Task requirements:
Match on the string "Coordinated" in the entries below and return every matching line.

Dataset items:
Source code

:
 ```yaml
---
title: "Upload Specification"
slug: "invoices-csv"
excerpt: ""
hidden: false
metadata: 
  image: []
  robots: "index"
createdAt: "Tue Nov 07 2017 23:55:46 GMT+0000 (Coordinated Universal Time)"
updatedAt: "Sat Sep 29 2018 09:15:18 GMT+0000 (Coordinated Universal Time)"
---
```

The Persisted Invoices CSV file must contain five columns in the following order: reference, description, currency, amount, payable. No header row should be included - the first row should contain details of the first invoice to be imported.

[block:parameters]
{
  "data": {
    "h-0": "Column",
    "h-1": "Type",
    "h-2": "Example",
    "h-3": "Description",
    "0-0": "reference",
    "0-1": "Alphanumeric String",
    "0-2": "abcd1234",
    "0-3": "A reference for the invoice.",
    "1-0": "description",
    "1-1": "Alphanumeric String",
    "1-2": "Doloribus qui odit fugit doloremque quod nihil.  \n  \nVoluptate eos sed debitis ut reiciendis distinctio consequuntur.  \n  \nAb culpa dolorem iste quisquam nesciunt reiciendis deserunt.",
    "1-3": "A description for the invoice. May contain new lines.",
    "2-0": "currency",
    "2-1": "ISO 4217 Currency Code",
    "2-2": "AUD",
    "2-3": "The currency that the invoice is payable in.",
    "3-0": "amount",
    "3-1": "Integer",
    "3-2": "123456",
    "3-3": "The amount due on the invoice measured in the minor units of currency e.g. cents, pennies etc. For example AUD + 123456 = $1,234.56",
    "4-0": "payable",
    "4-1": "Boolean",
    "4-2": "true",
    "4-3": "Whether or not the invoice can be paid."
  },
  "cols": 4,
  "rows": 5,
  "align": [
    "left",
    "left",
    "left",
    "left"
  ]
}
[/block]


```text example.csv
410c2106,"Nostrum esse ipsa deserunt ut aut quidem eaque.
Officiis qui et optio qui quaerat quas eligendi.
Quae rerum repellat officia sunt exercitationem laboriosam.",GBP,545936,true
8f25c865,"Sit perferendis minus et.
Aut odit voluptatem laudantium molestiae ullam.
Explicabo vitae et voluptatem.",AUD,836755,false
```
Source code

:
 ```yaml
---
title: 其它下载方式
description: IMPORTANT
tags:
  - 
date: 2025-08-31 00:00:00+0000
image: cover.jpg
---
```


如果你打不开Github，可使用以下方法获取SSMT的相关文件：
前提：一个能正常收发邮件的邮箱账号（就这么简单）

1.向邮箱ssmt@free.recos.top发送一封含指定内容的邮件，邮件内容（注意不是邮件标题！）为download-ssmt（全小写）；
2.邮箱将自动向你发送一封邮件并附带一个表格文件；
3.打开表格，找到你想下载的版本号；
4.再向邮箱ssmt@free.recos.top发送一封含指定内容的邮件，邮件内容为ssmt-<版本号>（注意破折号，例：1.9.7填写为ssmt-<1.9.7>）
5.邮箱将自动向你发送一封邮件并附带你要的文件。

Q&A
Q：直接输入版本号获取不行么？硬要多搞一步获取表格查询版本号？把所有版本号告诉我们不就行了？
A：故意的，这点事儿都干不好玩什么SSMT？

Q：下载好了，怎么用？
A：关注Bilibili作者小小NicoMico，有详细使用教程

Solution:
createdAt: "Tue Nov 07 2017 23:55:46 GMT+0000 (Coordinated Universal Time)"
updatedAt: "Sat Sep 29 2018 09:15:18 GMT+0000 (Coordinated Universal Time)"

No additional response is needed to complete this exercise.